(Saved data entries)
--- START ---

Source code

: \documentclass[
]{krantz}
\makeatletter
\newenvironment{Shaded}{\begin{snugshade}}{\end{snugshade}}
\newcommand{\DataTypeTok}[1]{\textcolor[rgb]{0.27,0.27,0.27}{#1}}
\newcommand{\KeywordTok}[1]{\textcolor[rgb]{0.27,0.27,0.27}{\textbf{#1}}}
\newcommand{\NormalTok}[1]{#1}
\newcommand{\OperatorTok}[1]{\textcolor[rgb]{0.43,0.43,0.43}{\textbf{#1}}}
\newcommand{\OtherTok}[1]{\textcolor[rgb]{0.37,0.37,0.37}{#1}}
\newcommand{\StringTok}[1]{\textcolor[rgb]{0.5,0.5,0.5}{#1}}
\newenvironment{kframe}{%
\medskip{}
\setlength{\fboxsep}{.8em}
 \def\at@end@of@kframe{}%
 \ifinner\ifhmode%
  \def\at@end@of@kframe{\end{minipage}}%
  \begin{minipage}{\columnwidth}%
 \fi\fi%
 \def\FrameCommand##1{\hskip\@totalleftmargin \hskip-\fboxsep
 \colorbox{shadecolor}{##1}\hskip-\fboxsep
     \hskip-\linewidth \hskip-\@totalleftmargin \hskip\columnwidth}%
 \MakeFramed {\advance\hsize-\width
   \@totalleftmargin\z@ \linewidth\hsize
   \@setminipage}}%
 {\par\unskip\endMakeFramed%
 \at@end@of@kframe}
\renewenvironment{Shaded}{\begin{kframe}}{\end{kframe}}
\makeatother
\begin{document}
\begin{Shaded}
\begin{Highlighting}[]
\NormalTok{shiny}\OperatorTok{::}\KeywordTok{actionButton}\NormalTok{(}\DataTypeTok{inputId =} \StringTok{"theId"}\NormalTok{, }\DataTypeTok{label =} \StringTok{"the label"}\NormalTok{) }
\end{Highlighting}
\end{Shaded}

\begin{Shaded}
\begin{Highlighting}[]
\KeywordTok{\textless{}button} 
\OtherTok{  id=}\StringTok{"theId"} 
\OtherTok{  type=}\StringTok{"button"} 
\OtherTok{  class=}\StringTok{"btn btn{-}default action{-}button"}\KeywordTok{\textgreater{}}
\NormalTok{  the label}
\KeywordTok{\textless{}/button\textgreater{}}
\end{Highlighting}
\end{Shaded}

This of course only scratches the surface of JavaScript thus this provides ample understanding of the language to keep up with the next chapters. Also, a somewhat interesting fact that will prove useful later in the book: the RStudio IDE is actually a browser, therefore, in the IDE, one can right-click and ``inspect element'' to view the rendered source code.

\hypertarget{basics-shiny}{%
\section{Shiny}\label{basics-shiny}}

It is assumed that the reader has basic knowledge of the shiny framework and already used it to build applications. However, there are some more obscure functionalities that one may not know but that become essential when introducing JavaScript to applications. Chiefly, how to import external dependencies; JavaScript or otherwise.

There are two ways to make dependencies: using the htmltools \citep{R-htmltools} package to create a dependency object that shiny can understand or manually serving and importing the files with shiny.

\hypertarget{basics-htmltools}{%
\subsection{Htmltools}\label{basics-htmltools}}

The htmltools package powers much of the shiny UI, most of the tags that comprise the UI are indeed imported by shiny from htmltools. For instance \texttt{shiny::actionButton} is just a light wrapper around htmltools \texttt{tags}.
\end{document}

--- END ---
--- START ---

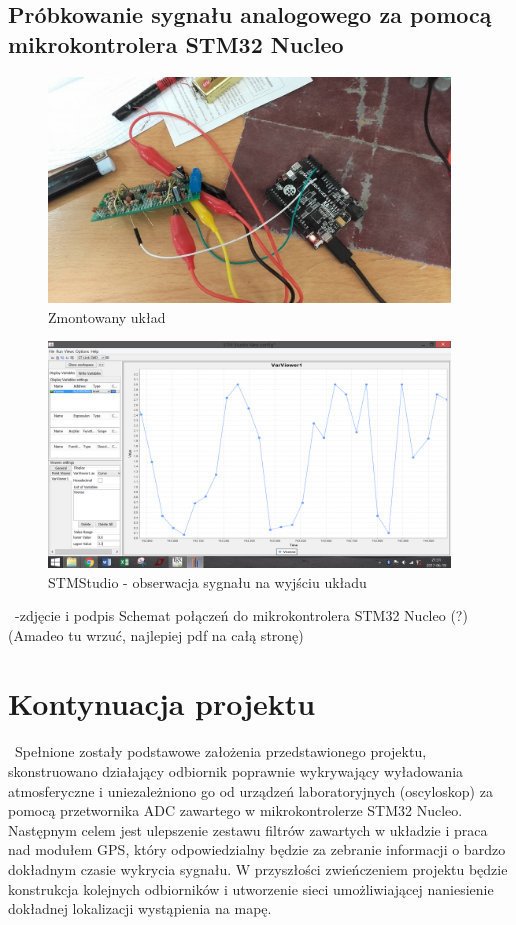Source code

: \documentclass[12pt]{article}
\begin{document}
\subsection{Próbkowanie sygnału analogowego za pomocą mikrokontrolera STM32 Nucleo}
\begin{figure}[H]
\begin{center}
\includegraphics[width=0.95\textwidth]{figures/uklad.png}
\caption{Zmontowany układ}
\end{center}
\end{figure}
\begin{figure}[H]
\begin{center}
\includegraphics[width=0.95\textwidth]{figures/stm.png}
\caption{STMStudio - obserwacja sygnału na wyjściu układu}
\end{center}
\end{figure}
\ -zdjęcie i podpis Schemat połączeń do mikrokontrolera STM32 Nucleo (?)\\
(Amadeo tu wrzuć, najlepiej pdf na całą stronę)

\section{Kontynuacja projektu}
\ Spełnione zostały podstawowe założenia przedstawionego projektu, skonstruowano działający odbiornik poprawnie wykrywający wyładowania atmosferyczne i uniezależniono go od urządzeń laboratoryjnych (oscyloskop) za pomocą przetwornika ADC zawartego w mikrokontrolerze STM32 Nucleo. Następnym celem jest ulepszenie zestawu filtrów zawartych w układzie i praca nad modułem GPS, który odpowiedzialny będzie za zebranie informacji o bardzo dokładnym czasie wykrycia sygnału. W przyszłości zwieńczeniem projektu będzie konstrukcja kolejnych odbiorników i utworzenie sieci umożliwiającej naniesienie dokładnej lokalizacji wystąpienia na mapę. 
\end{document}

--- END ---

DESCRIPTION OF THE TASK:
Find the lines above that contain the word "dependencies" and collect them.

COMPLETED TASK:
It is assumed that the reader has basic knowledge of the shiny framework and already used it to build applications. However, there are some more obscure functionalities that one may not know but that become essential when introducing JavaScript to applications. Chiefly, how to import external dependencies; JavaScript or otherwise.
There are two ways to make dependencies: using the htmltools \citep{R-htmltools} package to create a dependency object that shiny can understand or manually serving and importing the files with shiny.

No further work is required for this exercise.